**What the task requires**
Tally the lines in the data below where the word "более" appears, and give the tally alone.

Stored data entries:
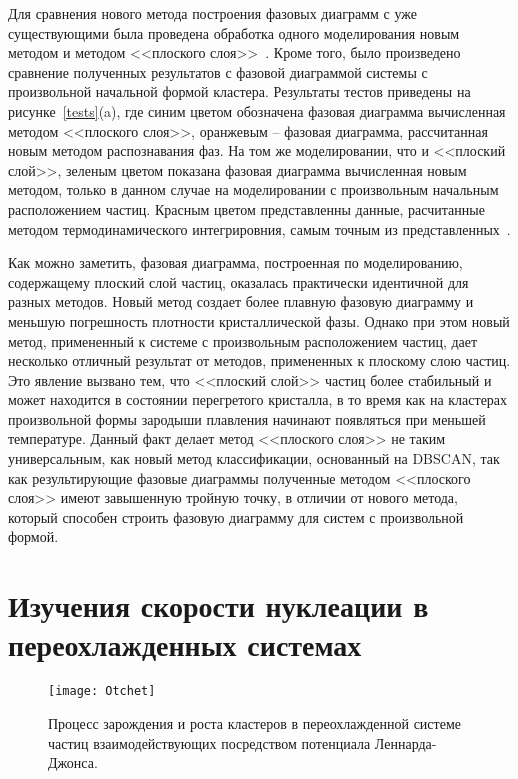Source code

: Для сравнения нового метода построения фазовых диаграмм с уже существующими была проведена обработка одного моделирования новым методом и методом <<плоского слоя>>~\cite{10.1021/jp806127j, 10.1021/jp1117213}.
Кроме того, было произведено сравнение полученных результатов с фазовой диаграммой системы с произвольной начальной формой кластера.
Результаты тестов приведены на рисунке~\ref{tests}(a), где синим цветом обозначена фазовая диаграмма вычисленная методом <<плоского слоя>>, оранжевым -- фазовая диаграмма, рассчитанная новым методом распознавания фаз.
На том же моделировании, что и <<плоский слой>>, зеленым цветом показана фазовая диаграмма вычисленная новым методом, только в данном случае на моделировании с произвольным начальным расположением частиц.
Красным цветом представленны данные, расчитанные методом термодинамического интегрировния, самым точным из представленных~\cite{10.1080/00268976.2019.1699185}.

Как можно заметить, фазовая диаграмма, построенная по моделированию, содержащему плоский слой частиц, оказалась практически идентичной для разных методов.
Новый метод создает более плавную фазовую диаграмму и меньшую погрешность плотности кристаллической фазы.
Однако при этом новый метод, примененный к системе с произвольным расположением частиц, дает несколько отличный результат от методов, примененных к плоскому слою частиц.
Это явление вызвано тем, что <<плоский слой>> частиц более стабильный и может находится в состоянии перегретого кристалла, в то время как на кластерах произвольной формы зародыши плавления начинают появляться при меньшей температуре.
Данный факт делает метод <<плоского слоя>> не таким универсальным, как новый метод классификации, основанный на DBSCAN, так как результирующие фазовые диаграммы полученные методом <<плоского слоя>> имеют завышенную тройную точку, в отличии от нового метода, который способен строить фазовую диаграмму для систем с произвольной формой.


\section{Изучения скорости нуклеации в переохлажденных системах}
\label{PRIMe-SecNucleation}

\begin{figure}[!t]
    \centering
    \texttt{[image: Otchet]}
    \caption{Процесс зарождения и роста кластеров в переохлажденной системе частиц взаимодействующих посредством потенциала Леннарда-Джонса.}
    \label{otchet}
\end{figure}


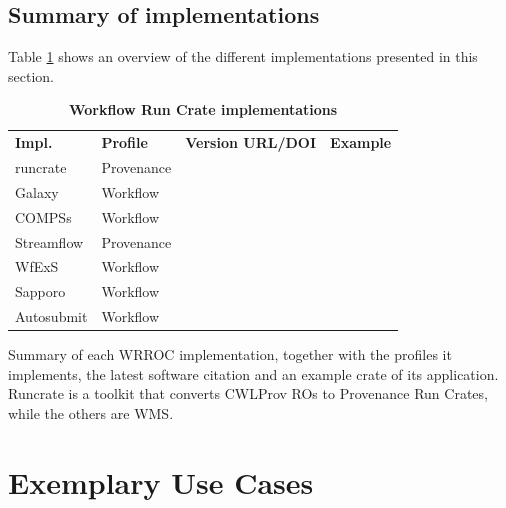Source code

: \documentclass[10pt,letterpaper]{article}
\newlength\savedwidth
\newcommand\thickhline{\noalign{\global\savedwidth\arrayrulewidth\global\arrayrulewidth 2pt}%
\hline
\noalign{\global\arrayrulewidth\savedwidth}}
\begin{document}
\subsection{Summary of implementations}

Table \ref{implementation_summary_table} shows an overview of the different implementations presented in this section.


\begin{table}[!ht]
  \begin{adjustwidth}{-1.4cm}{0in} %
  \centering
  \caption{
  {\bf Workflow Run Crate implementations}}
  \begin{tabular}{l|l|l|l}
  \hline
  {\bf Impl.} & {\bf Profile} & {\bf Version URL/DOI} &
  {\bf Example}\\
  \thickhline
  runcrate & Provenance & \footnotesize \cite{runcrate}  & \footnotesize \cite{run-pathology} \\
  Galaxy & Workflow & \footnotesize \cite{Afgan 2023} & \footnotesize \cite{De Geest 2023} \\
  COMPSs & Workflow & \footnotesize \cite{Ejarque 2023} & \footnotesize \cite{Poiata 2023} \\
  Streamflow & Provenance & \footnotesize \cite{Colonnelli 2023b} & \footnotesize \cite{Colonnelli 2023} \\
  WfExS & Workflow & \footnotesize \cite{Fernández 2023a} & \footnotesize \cite{Fernández 2023b} \\
  Sapporo & Workflow & \footnotesize \cite{Suetake 2023b} & \footnotesize \cite{Ohta 2023} \\
  Autosubmit & Workflow & \footnotesize \cite{Beltrán 2023} & \footnotesize \cite{Kinoshita 2023} \\
  \end{tabular}
  \begin{flushleft} 
    Summary of each WRROC implementation, together with the profiles it implements, the latest software citation and an example crate of its application. Runcrate is a toolkit that converts CWLProv ROs to Provenance Run Crates, while the others are WMS.
  \end{flushleft}
  \label{implementation_summary_table}
  \end{adjustwidth}
\end{table}
  


\section{Exemplary Use Cases}\label{exemplary-use-cases}
\end{document}
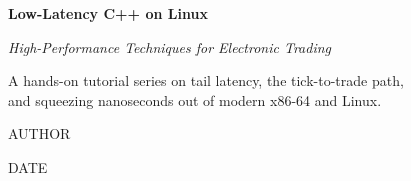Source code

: \begin{titlepage}
\centering
\thispagestyle{empty}

{\Huge\bfseries Low-Latency C++ on Linux\par}
\vspace{1.2em}
{\large\itshape High-Performance Techniques for Electronic Trading\par}

\vspace{2.5em}
{\normalsize A hands-on tutorial series on tail latency, the tick-to-trade path,\\
and squeezing nanoseconds out of modern x86-64 and Linux.\par}


{\large {{AUTHOR}}\par}
\vspace{0.6em}
{\normalsize {{DATE}}\par}

\end{titlepage}
\cleardoublepage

**Finished task**
2